PMU Performance Counters on M1/M2

# Apple PMU does not support perf(1) or direct MSR via mrs in user space
# Use Apple's kdebug / kperf API from privileged processes, or Instruments.app

# Option 1: pmu counters via kperf (requires entitlement com.apple.private.kpc)
# Headers: , 
# Available via Apple Internal SDK or open-source xnu headers

# Option 2: ktrace / kdebug via libkdd
#   sudo ktrace artrace -o trace.artrace -- ./benchmark
#   instruments -l 10000 -t "CPU Profiler" ./benchmark

# Option 3: proc_pid_rusage() for coarse wall/user/system time
# clock_gettime(CLOCK_UPTIME_RAW): accesses ARM CNTVCT_EL0 via commpage

# Measure CNTVCT_EL0 (virtual timer counter — accessible from EL0):
    .text
read_cntvct:
    MRS   x0, CNTVCT_EL0      // Virtual count (runs at CNTFRQ_EL0 Hz ≈ 24 MHz)
    RET

read_cntfrq:
    MRS   x0, CNTFRQ_EL0      // Counter frequency in Hz (24000000 on M1/M2)
    RET

# Compute elapsed time: (cntvct_end - cntvct_start) * 1e9 / cntfrq = nanoseconds
Key Insight: The most impactful Apple Silicon assembly difference for developers porting Linux arm64 code to macOS is the mandatory PACIASP/AUTIASP pair. On Linux arm64 without PAC hardware, these are NOPs. On Apple Silicon they're enforced — omitting PACIASP in a function that saves LR means AUTIASP will authenticate a value that was never signed, producing a non-canonical address in LR and an immediate EXC_BAD_ACCESS. The second most common gotcha is the x16 syscall register — Linux uses x8, macOS uses x16, and mixing them produces SIGSYS or unexpected errno values.
Case Study Apple M1

Case Study: The M1 Transition — Rosetta 2 and PAC Compatibility

When Apple shipped the M1 in November 2020, billions of lines of x86_64 code needed to run on ARM64. Rosetta 2 JIT-translates x86 → ARM64 at install time, but PAC posed a unique challenge: translated code doesn't use PACIASP/AUTIASP (x86 has no equivalent), so Apple created a separate code signing entitlement (com.apple.security.cs.allow-jit) and a dedicated translation cache that operates in non-PAC mode for Rosetta processes while native ARM64e processes enforce PAC fully.

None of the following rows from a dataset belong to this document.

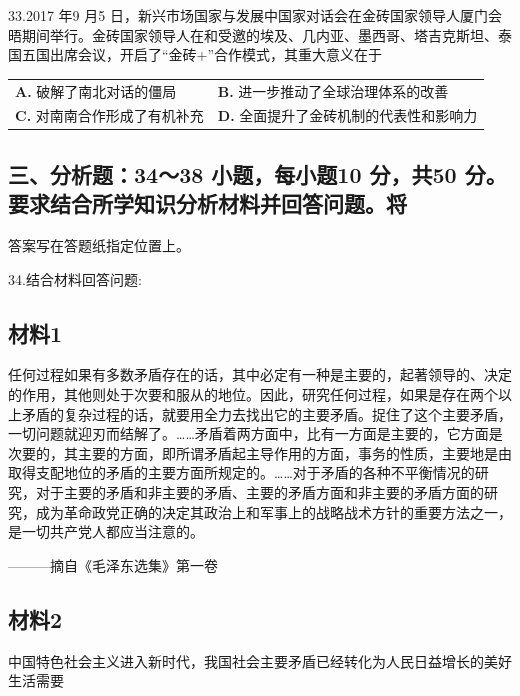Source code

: \documentclass[UTF8,11pt]{ctexart}
\begin{document}
33.2017 年9 月5 日，新兴市场国家与发展中国家对话会在金砖国家领导人厦门会晤期间举行。金砖国家领导人在和受邀的埃及、几内亚、墨西哥、塔吉克斯坦、泰国五国出席会议，开启了“金砖+”合作模式，其重大意义在于


\begin{center}\begin{tabular}{>{\raggedright\arraybackslash}p{\dimexpr(\linewidth-4\tabcolsep)/2\relax}>{\raggedright\arraybackslash}p{\dimexpr(\linewidth-4\tabcolsep)/2\relax}}
\textbf{A.} 破解了南北对话的僵局 & \textbf{B.} 进一步推动了全球治理体系的改善\\[.35em]
\textbf{C.} 对南南合作形成了有机补充 & \textbf{D.} 全面提升了金砖机制的代表性和影响力\\[.35em]\end{tabular}\end{center}

\subsection*{三、分析题：34～38 小题，每小题10 分，共50 分。要求结合所学知识分析材料并回答问题。将}

答案写在答题纸指定位置上。


34.结合材料回答问题:


\subsection*{材料1}

任何过程如果有多数矛盾存在的话，其中必定有一种是主要的，起著领导的、决定的作用，其他则处于次要和服从的地位。因此，研究任何过程，如果是存在两个以上矛盾的复杂过程的话，就要用全力去找出它的主要矛盾。捉住了这个主要矛盾，一切问题就迎刃而结解了。……矛盾着两方面中，比有一方面是主要的，它方面是次要的，其主要的方面，即所谓矛盾起主导作用的方面，事务的性质，主要地是由取得支配地位的矛盾的主要方面所规定的。……对于矛盾的各种不平衡情况的研究，对于主要的矛盾和非主要的矛盾、主要的矛盾方面和非主要的矛盾方面的研究，成为革命政党正确的决定其政治上和军事上的战略战术方针的重要方法之一，是一切共产党人都应当注意的。


———摘自《毛泽东选集》第一卷


\subsection*{材料2}

中国特色社会主义进入新时代，我国社会主要矛盾已经转化为人民日益增长的美好生活需要
\end{document}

Performance insight: Despite the translation overhead, Rosetta 2 achieves 70-80% native performance on compute-heavy workloads — partly because Apple's M1 microarchitecture was designed with a wide 8-issue decode pipeline and 592 reorder buffer entries specifically to absorb the extra instructions Rosetta generates. Hand-written ARM64 assembly for M1 can exploit this width: 4 integer + 2 FP + 2 load/store per cycle with zero branch misprediction penalty on correctly predicted paths.

History Evolution

From PowerPC to ARM: Apple's Three Architecture Transitions

Apple has navigated three major ISA transitions: 68K→PowerPC (1994), PowerPC→x86 (2006), and x86→ARM64 (2020). Each transition introduced a translation layer (68K emulator, Rosetta 1, Rosetta 2) and a universal binary format (fat binaries, Universal 2). The ARM64 transition was uniquely aggressive: Apple designed both the silicon (M1) and the OS (Big Sur) simultaneously, ensuring that XNU kernel, drivers, and core frameworks shipped as native ARM64e binaries from day one — no emulation layer for the OS itself.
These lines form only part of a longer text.